■ Action item
Pick each line that has "version" out of the records.

■ Record set

+===+

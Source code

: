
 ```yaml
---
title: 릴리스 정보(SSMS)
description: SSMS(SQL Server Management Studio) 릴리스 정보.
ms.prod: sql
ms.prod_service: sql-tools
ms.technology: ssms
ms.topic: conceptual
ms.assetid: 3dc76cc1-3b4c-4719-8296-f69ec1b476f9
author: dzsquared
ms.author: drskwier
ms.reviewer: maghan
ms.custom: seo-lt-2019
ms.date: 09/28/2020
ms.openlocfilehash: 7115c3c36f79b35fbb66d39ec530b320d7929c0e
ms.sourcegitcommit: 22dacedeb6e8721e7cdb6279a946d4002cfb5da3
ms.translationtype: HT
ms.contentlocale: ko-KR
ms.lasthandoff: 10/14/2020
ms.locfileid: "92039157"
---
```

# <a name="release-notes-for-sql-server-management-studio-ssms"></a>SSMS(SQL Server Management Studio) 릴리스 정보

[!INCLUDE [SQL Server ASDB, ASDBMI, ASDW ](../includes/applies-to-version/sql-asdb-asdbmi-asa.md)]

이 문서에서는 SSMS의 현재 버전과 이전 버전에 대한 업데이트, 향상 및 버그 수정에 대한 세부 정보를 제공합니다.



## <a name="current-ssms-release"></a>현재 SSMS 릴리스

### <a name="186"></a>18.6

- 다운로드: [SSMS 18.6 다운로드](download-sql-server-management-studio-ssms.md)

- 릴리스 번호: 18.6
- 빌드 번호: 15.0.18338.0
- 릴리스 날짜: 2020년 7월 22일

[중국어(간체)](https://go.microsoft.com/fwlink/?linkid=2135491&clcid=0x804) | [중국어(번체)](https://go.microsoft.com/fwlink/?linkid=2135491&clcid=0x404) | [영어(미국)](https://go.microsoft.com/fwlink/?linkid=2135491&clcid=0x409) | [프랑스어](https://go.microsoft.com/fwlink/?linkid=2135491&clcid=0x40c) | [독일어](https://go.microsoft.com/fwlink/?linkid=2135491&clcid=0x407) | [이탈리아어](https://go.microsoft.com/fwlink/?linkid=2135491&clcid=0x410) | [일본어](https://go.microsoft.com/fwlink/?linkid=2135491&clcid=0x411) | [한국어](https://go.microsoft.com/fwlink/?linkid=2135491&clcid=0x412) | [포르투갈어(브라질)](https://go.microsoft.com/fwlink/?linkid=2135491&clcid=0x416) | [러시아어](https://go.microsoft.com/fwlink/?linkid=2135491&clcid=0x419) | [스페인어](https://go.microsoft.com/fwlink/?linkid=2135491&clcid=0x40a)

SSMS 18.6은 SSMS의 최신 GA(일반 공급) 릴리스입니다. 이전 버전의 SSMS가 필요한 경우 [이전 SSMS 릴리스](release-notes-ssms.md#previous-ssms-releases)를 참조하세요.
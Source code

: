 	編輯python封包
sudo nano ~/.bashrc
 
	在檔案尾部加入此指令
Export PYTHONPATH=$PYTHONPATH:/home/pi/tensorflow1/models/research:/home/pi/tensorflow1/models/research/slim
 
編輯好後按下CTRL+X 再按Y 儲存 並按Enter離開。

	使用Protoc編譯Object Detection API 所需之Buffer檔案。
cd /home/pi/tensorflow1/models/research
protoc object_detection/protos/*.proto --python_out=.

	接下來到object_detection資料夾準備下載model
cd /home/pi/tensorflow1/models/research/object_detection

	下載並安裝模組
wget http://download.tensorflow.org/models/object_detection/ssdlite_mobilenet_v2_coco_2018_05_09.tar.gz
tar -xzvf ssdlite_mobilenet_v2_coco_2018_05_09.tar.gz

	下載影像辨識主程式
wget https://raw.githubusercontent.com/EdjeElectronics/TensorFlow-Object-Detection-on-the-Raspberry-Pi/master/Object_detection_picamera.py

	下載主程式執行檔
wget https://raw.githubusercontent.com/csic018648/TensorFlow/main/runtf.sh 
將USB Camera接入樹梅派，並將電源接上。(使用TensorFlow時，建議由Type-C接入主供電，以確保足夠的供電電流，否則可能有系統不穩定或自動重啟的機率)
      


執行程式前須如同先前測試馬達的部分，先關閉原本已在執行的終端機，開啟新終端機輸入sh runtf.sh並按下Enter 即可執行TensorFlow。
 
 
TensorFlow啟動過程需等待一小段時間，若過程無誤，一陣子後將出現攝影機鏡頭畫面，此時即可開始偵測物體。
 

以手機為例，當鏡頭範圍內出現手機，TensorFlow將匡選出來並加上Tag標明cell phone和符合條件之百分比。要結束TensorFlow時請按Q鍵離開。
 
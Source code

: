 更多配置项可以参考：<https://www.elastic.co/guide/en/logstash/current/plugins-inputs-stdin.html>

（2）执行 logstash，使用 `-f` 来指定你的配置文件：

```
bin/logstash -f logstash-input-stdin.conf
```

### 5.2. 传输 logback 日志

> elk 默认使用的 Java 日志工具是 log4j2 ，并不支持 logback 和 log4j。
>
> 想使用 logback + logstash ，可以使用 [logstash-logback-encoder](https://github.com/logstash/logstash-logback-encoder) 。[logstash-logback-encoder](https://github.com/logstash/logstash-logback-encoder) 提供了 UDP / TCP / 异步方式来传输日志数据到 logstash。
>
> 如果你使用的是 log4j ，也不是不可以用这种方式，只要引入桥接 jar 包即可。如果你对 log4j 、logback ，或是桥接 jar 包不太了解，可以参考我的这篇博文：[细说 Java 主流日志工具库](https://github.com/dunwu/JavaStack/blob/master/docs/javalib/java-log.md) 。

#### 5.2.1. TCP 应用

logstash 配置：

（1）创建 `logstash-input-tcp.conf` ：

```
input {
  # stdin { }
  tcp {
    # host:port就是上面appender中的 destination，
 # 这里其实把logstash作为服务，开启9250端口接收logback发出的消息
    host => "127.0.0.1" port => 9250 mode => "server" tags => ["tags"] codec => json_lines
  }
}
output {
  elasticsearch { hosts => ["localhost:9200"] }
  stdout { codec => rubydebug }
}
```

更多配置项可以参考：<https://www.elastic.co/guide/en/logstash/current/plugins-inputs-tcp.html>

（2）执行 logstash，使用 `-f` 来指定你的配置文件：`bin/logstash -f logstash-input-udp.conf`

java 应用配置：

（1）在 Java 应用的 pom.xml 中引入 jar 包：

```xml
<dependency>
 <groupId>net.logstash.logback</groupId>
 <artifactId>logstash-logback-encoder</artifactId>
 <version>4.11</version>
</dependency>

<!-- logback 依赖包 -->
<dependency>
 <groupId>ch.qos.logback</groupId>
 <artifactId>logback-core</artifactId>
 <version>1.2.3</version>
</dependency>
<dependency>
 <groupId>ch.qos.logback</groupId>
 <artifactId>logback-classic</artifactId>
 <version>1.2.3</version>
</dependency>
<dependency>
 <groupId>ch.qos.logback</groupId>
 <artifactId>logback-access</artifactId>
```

+===+

■ Answer for the task
[!INCLUDE [SQL Server ASDB, ASDBMI, ASDW ](../includes/applies-to-version/sql-asdb-asdbmi-asa.md)]
 <version>4.11</version>
 <version>1.2.3</version>
 <version>1.2.3</version>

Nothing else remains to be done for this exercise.